• **DATA FOR THIS TASK**:
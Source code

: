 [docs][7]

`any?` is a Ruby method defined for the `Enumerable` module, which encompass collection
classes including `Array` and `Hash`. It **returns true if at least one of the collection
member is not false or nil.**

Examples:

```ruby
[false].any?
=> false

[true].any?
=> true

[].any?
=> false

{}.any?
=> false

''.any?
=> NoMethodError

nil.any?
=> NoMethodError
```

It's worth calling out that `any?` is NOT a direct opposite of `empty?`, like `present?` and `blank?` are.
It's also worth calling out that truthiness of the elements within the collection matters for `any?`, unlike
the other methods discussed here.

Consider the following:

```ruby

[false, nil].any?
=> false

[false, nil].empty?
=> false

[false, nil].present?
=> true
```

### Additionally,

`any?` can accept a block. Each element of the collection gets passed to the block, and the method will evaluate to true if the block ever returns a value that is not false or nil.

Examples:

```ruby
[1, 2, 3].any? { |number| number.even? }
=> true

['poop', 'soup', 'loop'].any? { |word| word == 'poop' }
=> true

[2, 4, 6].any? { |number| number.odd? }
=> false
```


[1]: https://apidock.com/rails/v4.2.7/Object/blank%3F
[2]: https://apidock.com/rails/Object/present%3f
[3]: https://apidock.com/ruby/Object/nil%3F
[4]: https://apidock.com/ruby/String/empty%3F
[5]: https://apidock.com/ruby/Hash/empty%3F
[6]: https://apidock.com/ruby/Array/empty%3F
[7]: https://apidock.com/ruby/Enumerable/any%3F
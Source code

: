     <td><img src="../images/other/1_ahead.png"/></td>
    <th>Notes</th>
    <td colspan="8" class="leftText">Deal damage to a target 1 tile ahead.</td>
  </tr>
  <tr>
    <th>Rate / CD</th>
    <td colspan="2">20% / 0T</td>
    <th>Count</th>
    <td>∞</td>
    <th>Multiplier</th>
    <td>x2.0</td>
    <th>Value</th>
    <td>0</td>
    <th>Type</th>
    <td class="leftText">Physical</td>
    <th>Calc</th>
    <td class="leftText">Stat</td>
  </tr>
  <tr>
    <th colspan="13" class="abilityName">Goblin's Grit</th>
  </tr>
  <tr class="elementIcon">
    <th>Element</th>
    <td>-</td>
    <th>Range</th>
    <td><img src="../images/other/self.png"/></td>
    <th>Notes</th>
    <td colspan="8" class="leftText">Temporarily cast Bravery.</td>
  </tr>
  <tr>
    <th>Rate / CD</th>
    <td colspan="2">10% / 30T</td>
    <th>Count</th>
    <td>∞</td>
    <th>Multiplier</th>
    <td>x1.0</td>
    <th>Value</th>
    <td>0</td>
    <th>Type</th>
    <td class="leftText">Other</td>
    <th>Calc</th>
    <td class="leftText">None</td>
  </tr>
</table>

• **TASK ITEM**: All of the data must be set down again exactly.

• **WRITTEN SOLUTION**:
Source code

: [docs][7]

`any?` is a Ruby method defined for the `Enumerable` module, which encompass collection
classes including `Array` and `Hash`. It **returns true if at least one of the collection
member is not false or nil.**

Examples:

```ruby
[false].any?
=> false

[true].any?
=> true

[].any?
=> false

{}.any?
=> false

''.any?
=> NoMethodError

nil.any?
=> NoMethodError
```

It's worth calling out that `any?` is NOT a direct opposite of `empty?`, like `present?` and `blank?` are.
It's also worth calling out that truthiness of the elements within the collection matters for `any?`, unlike
the other methods discussed here.

Consider the following:

```ruby

[false, nil].any?
=> false

[false, nil].empty?
=> false

[false, nil].present?
=> true
```

### Additionally,

`any?` can accept a block. Each element of the collection gets passed to the block, and the method will evaluate to true if the block ever returns a value that is not false or nil.

Examples:

```ruby
[1, 2, 3].any? { |number| number.even? }
=> true

['poop', 'soup', 'loop'].any? { |word| word == 'poop' }
=> true

[2, 4, 6].any? { |number| number.odd? }
=> false
```


[1]: https://apidock.com/rails/v4.2.7/Object/blank%3F
[2]: https://apidock.com/rails/Object/present%3f
[3]: https://apidock.com/ruby/Object/nil%3F
[4]: https://apidock.com/ruby/String/empty%3F
[5]: https://apidock.com/ruby/Hash/empty%3F
[6]: https://apidock.com/ruby/Array/empty%3F
[7]: https://apidock.com/ruby/Enumerable/any%3F
Source code

:     <td><img src="../images/other/1_ahead.png"/></td>
    <th>Notes</th>
    <td colspan="8" class="leftText">Deal damage to a target 1 tile ahead.</td>
  </tr>
  <tr>
    <th>Rate / CD</th>
    <td colspan="2">20% / 0T</td>
    <th>Count</th>
    <td>∞</td>
    <th>Multiplier</th>
    <td>x2.0</td>
    <th>Value</th>
    <td>0</td>
    <th>Type</th>
    <td class="leftText">Physical</td>
    <th>Calc</th>
    <td class="leftText">Stat</td>
  </tr>
  <tr>
    <th colspan="13" class="abilityName">Goblin's Grit</th>
  </tr>
  <tr class="elementIcon">
    <th>Element</th>
    <td>-</td>
    <th>Range</th>
    <td><img src="../images/other/self.png"/></td>
    <th>Notes</th>
    <td colspan="8" class="leftText">Temporarily cast Bravery.</td>
  </tr>
  <tr>
    <th>Rate / CD</th>
    <td colspan="2">10% / 30T</td>
    <th>Count</th>
    <td>∞</td>
    <th>Multiplier</th>
    <td>x1.0</td>
    <th>Value</th>
    <td>0</td>
    <th>Type</th>
    <td class="leftText">Other</td>
    <th>Calc</th>
    <td class="leftText">None</td>
  </tr>
</table>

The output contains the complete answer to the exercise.